- [WHAT IS EXPECTED]: The records that follow must be printed exactly as they are.

Stored dataset items:
[Start of section]
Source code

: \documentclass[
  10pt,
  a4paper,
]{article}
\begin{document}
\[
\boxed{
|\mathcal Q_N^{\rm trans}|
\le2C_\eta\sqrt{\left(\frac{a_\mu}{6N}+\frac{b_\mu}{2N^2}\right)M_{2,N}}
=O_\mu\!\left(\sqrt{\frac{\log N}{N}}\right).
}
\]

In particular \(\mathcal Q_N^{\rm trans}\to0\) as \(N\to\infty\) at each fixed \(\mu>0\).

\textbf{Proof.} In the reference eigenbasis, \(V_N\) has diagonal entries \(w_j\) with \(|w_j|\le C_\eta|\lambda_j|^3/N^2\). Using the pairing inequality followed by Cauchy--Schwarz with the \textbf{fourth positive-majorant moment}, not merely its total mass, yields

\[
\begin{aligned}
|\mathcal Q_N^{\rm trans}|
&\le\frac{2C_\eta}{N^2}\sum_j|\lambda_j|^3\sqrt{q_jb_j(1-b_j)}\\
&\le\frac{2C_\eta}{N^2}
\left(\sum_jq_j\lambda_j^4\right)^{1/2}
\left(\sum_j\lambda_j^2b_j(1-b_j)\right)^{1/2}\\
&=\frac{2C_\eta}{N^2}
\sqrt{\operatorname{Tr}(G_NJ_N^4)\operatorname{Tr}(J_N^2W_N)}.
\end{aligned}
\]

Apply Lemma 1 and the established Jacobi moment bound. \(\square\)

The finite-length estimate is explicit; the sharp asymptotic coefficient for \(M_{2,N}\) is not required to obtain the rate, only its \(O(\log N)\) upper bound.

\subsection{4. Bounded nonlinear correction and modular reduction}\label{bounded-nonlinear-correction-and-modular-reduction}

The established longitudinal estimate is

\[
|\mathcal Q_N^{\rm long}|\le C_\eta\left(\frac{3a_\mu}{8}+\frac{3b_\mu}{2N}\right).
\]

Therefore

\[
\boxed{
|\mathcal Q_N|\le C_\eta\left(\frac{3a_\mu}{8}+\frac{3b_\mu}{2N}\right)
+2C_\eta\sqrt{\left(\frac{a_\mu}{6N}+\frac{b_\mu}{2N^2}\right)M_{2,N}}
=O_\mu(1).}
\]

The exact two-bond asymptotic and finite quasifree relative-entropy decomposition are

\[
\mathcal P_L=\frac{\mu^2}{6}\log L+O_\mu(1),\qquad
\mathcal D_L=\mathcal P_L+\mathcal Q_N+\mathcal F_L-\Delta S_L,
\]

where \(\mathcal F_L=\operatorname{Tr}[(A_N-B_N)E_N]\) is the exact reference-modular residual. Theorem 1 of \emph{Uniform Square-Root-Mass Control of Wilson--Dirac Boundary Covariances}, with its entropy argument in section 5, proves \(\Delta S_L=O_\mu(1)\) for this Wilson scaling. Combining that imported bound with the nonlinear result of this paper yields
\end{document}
[End of section]
- [ANSWER FOR THIS EXERCISE]:
Source code

: \documentclass[
  10pt,
  a4paper,
]{article}
\begin{document}
\[
\boxed{
|\mathcal Q_N^{\rm trans}|
\le2C_\eta\sqrt{\left(\frac{a_\mu}{6N}+\frac{b_\mu}{2N^2}\right)M_{2,N}}
=O_\mu\!\left(\sqrt{\frac{\log N}{N}}\right).
}
\]

In particular \(\mathcal Q_N^{\rm trans}\to0\) as \(N\to\infty\) at each fixed \(\mu>0\).

\textbf{Proof.} In the reference eigenbasis, \(V_N\) has diagonal entries \(w_j\) with \(|w_j|\le C_\eta|\lambda_j|^3/N^2\). Using the pairing inequality followed by Cauchy--Schwarz with the \textbf{fourth positive-majorant moment}, not merely its total mass, yields

\[
\begin{aligned}
|\mathcal Q_N^{\rm trans}|
&\le\frac{2C_\eta}{N^2}\sum_j|\lambda_j|^3\sqrt{q_jb_j(1-b_j)}\\
&\le\frac{2C_\eta}{N^2}
\left(\sum_jq_j\lambda_j^4\right)^{1/2}
\left(\sum_j\lambda_j^2b_j(1-b_j)\right)^{1/2}\\
&=\frac{2C_\eta}{N^2}
\sqrt{\operatorname{Tr}(G_NJ_N^4)\operatorname{Tr}(J_N^2W_N)}.
\end{aligned}
\]

Apply Lemma 1 and the established Jacobi moment bound. \(\square\)

The finite-length estimate is explicit; the sharp asymptotic coefficient for \(M_{2,N}\) is not required to obtain the rate, only its \(O(\log N)\) upper bound.

\subsection{4. Bounded nonlinear correction and modular reduction}\label{bounded-nonlinear-correction-and-modular-reduction}

The established longitudinal estimate is

\[
|\mathcal Q_N^{\rm long}|\le C_\eta\left(\frac{3a_\mu}{8}+\frac{3b_\mu}{2N}\right).
\]

Therefore

\[
\boxed{
|\mathcal Q_N|\le C_\eta\left(\frac{3a_\mu}{8}+\frac{3b_\mu}{2N}\right)
+2C_\eta\sqrt{\left(\frac{a_\mu}{6N}+\frac{b_\mu}{2N^2}\right)M_{2,N}}
=O_\mu(1).}
\]

The exact two-bond asymptotic and finite quasifree relative-entropy decomposition are

\[
\mathcal P_L=\frac{\mu^2}{6}\log L+O_\mu(1),\qquad
\mathcal D_L=\mathcal P_L+\mathcal Q_N+\mathcal F_L-\Delta S_L,
\]

where \(\mathcal F_L=\operatorname{Tr}[(A_N-B_N)E_N]\) is the exact reference-modular residual. Theorem 1 of \emph{Uniform Square-Root-Mass Control of Wilson--Dirac Boundary Covariances}, with its entropy argument in section 5, proves \(\Delta S_L=O_\mu(1)\) for this Wilson scaling. Combining that imported bound with the nonlinear result of this paper yields
\end{document}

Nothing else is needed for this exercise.